→ LISTED RECORDS:
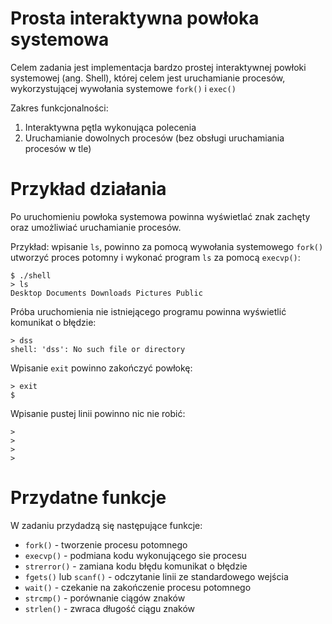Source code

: # Prosta interaktywna powłoka systemowa

Celem zadania jest implementacja bardzo prostej interaktywnej powłoki systemowej (ang. Shell),
której celem jest uruchamianie procesów, wykorzystującej wywołania systemowe
`fork()` i `exec()`

Zakres funkcjonalności:

1. Interaktywna pętla wykonująca polecenia
2. Uruchamianie dowolnych procesów (bez obsługi uruchamiania procesów w tle)

# Przykład działania

Po uruchomieniu powłoka systemowa powinna wyświetlać znak zachęty oraz umożliwiać
uruchamianie procesów.

Przykład: wpisanie `ls`, powinno za pomocą wywołania systemowego
`fork()` utworzyć proces potomny i wykonać program `ls` za pomocą `execvp()`:
```
$ ./shell
> ls
Desktop Documents Downloads Pictures Public
```

Próba uruchomienia nie istniejącego programu powinna wyświetlić komunikat o
błędzie:
```
> dss
shell: 'dss': No such file or directory
```

Wpisanie `exit` powinno zakończyć powłokę:
```
> exit
$
```

Wpisanie pustej linii powinno nic nie robić:
```
>
>
>
>
```

# Przydatne funkcje

W zadaniu przydadzą się następujące funkcje:

- `fork()` - tworzenie procesu potomnego
- `execvp()` - podmiana kodu wykonującego sie procesu
- `strerror()` - zamiana kodu błędu komunikat o błędzie
- `fgets()` lub `scanf()` - odczytanie linii ze standardowego wejścia
- `wait()` - czekanie na zakończenie procesu potomnego
- `strcmp()` - porównanie ciągów znaków
- `strlen()` - zwraca długość ciągu znaków
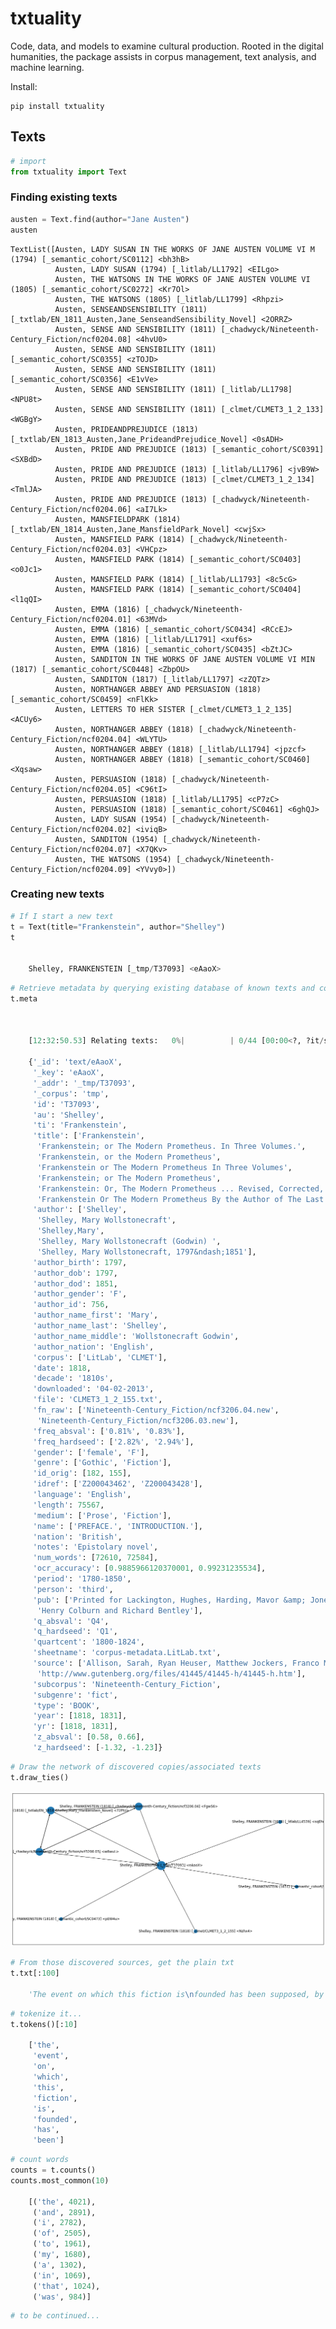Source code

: # txtuality

Code, data, and models to examine cultural production. Rooted in the digital humanities, the package assists in corpus management, text analysis, and machine learning.

Install: 
```
pip install txtuality
```

## Texts


```python
# import
from txtuality import Text
```

### Finding existing texts


```python
austen = Text.find(author="Jane Austen")
austen
```




    TextList([Austen, LADY SUSAN IN THE WORKS OF JANE AUSTEN VOLUME VI M (1794) [_semantic_cohort/SC0112] <bh3hB>
              Austen, LADY SUSAN (1794) [_litlab/LL1792] <EILgo>
              Austen, THE WATSONS IN THE WORKS OF JANE AUSTEN VOLUME VI (1805) [_semantic_cohort/SC0272] <Kr7Ol>
              Austen, THE WATSONS (1805) [_litlab/LL1799] <Rhpzi>
              Austen, SENSEANDSENSIBILITY (1811) [_txtlab/EN_1811_Austen,Jane_SenseandSensibility_Novel] <2ORRZ>
              Austen, SENSE AND SENSIBILITY (1811) [_chadwyck/Nineteenth-Century_Fiction/ncf0204.08] <4hvU0>
              Austen, SENSE AND SENSIBILITY (1811) [_semantic_cohort/SC0355] <zTOJD>
              Austen, SENSE AND SENSIBILITY (1811) [_semantic_cohort/SC0356] <E1vVe>
              Austen, SENSE AND SENSIBILITY (1811) [_litlab/LL1798] <NPU8t>
              Austen, SENSE AND SENSIBILITY (1811) [_clmet/CLMET3_1_2_133] <WGBgY>
              Austen, PRIDEANDPREJUDICE (1813) [_txtlab/EN_1813_Austen,Jane_PrideandPrejudice_Novel] <0sADH>
              Austen, PRIDE AND PREJUDICE (1813) [_semantic_cohort/SC0391] <SXBdD>
              Austen, PRIDE AND PREJUDICE (1813) [_litlab/LL1796] <jvB9W>
              Austen, PRIDE AND PREJUDICE (1813) [_clmet/CLMET3_1_2_134] <TmlJA>
              Austen, PRIDE AND PREJUDICE (1813) [_chadwyck/Nineteenth-Century_Fiction/ncf0204.06] <aI7Lk>
              Austen, MANSFIELDPARK (1814) [_txtlab/EN_1814_Austen,Jane_MansfieldPark_Novel] <cwjSx>
              Austen, MANSFIELD PARK (1814) [_chadwyck/Nineteenth-Century_Fiction/ncf0204.03] <VHCpz>
              Austen, MANSFIELD PARK (1814) [_semantic_cohort/SC0403] <o0Jc1>
              Austen, MANSFIELD PARK (1814) [_litlab/LL1793] <8c5cG>
              Austen, MANSFIELD PARK (1814) [_semantic_cohort/SC0404] <l1qQI>
              Austen, EMMA (1816) [_chadwyck/Nineteenth-Century_Fiction/ncf0204.01] <63MVd>
              Austen, EMMA (1816) [_semantic_cohort/SC0434] <RCcEJ>
              Austen, EMMA (1816) [_litlab/LL1791] <xuf6s>
              Austen, EMMA (1816) [_semantic_cohort/SC0435] <bZtJC>
              Austen, SANDITON IN THE WORKS OF JANE AUSTEN VOLUME VI MIN (1817) [_semantic_cohort/SC0448] <ZbpOU>
              Austen, SANDITON (1817) [_litlab/LL1797] <zZQTz>
              Austen, NORTHANGER ABBEY AND PERSUASION (1818) [_semantic_cohort/SC0459] <nFlKk>
              Austen, LETTERS TO HER SISTER [_clmet/CLMET3_1_2_135] <ACUy6>
              Austen, NORTHANGER ABBEY (1818) [_chadwyck/Nineteenth-Century_Fiction/ncf0204.04] <WLYTU>
              Austen, NORTHANGER ABBEY (1818) [_litlab/LL1794] <jpzcf>
              Austen, NORTHANGER ABBEY (1818) [_semantic_cohort/SC0460] <Xqsaw>
              Austen, PERSUASION (1818) [_chadwyck/Nineteenth-Century_Fiction/ncf0204.05] <C96tI>
              Austen, PERSUASION (1818) [_litlab/LL1795] <cP7zC>
              Austen, PERSUASION (1818) [_semantic_cohort/SC0461] <6ghQJ>
              Austen, LADY SUSAN (1954) [_chadwyck/Nineteenth-Century_Fiction/ncf0204.02] <iviqB>
              Austen, SANDITON (1954) [_chadwyck/Nineteenth-Century_Fiction/ncf0204.07] <X7QKv>
              Austen, THE WATSONS (1954) [_chadwyck/Nineteenth-Century_Fiction/ncf0204.09] <YVvy0>])



### Creating new texts


```python
# If I start a new text
t = Text(title="Frankenstein", author="Shelley")
t


    Shelley, FRANKENSTEIN [_tmp/T37093] <eAaoX>
```



```python
# Retrieve metadata by querying existing database of known texts and corpora
t.meta



    [12:32:50.53] Relating texts:   0%|          | 0/44 [00:00<?, ?it/s]

    {'_id': 'text/eAaoX',
     '_key': 'eAaoX',
     '_addr': '_tmp/T37093',
     '_corpus': 'tmp',
     'id': 'T37093',
     'au': 'Shelley',
     'ti': 'Frankenstein',
     'title': ['Frankenstein',
      'Frankenstein; or The Modern Prometheus. In Three Volumes.',
      'Frankenstein, or the Modern Prometheus',
      'Frankenstein or The Modern Prometheus In Three Volumes',
      'Frankenstein; or The Modern Prometheus',
      'Frankenstein: Or, The Modern Prometheus ... Revised, Corrected, And Illustrated With A New Introduction, By the Author.',
      'Frankenstein Or The Modern Prometheus By the Author of The Last Man Revised Corrected And Illustrated With A New Introduction By The Author'],
     'author': ['Shelley',
      'Shelley, Mary Wollstonecraft',
      'Shelley,Mary',
      'Shelley, Mary Wollstonecraft (Godwin) ',
      'Shelley, Mary Wollstonecraft, 1797&ndash;1851'],
     'author_birth': 1797,
     'author_dob': 1797,
     'author_dod': 1851,
     'author_gender': 'F',
     'author_id': 756,
     'author_name_first': 'Mary',
     'author_name_last': 'Shelley',
     'author_name_middle': 'Wollstonecraft Godwin',
     'author_nation': 'English',
     'corpus': ['LitLab', 'CLMET'],
     'date': 1818,
     'decade': '1810s',
     'downloaded': '04-02-2013',
     'file': 'CLMET3_1_2_155.txt',
     'fn_raw': ['Nineteenth-Century_Fiction/ncf3206.04.new',
      'Nineteenth-Century_Fiction/ncf3206.03.new'],
     'freq_absval': ['0.81%', '0.83%'],
     'freq_hardseed': ['2.82%', '2.94%'],
     'gender': ['female', 'F'],
     'genre': ['Gothic', 'Fiction'],
     'id_orig': [182, 155],
     'idref': ['Z200043462', 'Z200043428'],
     'language': 'English',
     'length': 75567,
     'medium': ['Prose', 'Fiction'],
     'name': ['PREFACE.', 'INTRODUCTION.'],
     'nation': 'British',
     'notes': 'Epistolary novel',
     'num_words': [72610, 72584],
     'ocr_accuracy': [0.9885966120370001, 0.99231235534],
     'period': '1780-1850',
     'person': 'third',
     'pub': ['Printed for Lackington, Hughes, Harding, Mavor &amp; Jones',
      'Henry Colburn and Richard Bentley'],
     'q_absval': 'Q4',
     'q_hardseed': 'Q1',
     'quartcent': '1800-1824',
     'sheetname': 'corpus-metadata.LitLab.txt',
     'source': ['Allison, Sarah, Ryan Heuser, Matthew Jockers, Franco Moretti, Michael Witmore. â€œQuantitative Formalism: an Experiment.â€\x9d Stanford: Stanford Literary Lab, 2011. Print.|Literary Lab Corpus I',
      'http://www.gutenberg.org/files/41445/41445-h/41445-h.htm'],
     'subcorpus': 'Nineteenth-Century_Fiction',
     'subgenre': 'fict',
     'type': 'BOOK',
     'year': [1818, 1831],
     'yr': [1818, 1831],
     'z_absval': [0.58, 0.66],
     'z_hardseed': [-1.32, -1.23]}
```



```python
# Draw the network of discovered copies/associated texts
t.draw_ties()
```
    
![png](README_files/README_9_0.png)
    



```python
# From those discovered sources, get the plain txt
t.txt[:100]

    'The event on which this fiction is\nfounded has been supposed, by Dr.\nDarwin, and some of the physiol'
```

```python
# tokenize it...
t.tokens()[:10]

    ['the',
     'event',
     'on',
     'which',
     'this',
     'fiction',
     'is',
     'founded',
     'has',
     'been']
```



```python
# count words
counts = t.counts()
counts.most_common(10)

    [('the', 4021),
     ('and', 2891),
     ('i', 2782),
     ('of', 2505),
     ('to', 1961),
     ('my', 1680),
     ('a', 1302),
     ('in', 1069),
     ('that', 1024),
     ('was', 984)]
```



```python
# to be continued...
```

→ WORK TASK: Across the entries, how many lines include the string "WATSONS"? The answer should be only a number.

→ RESULT OF THIS EXERCISE: 3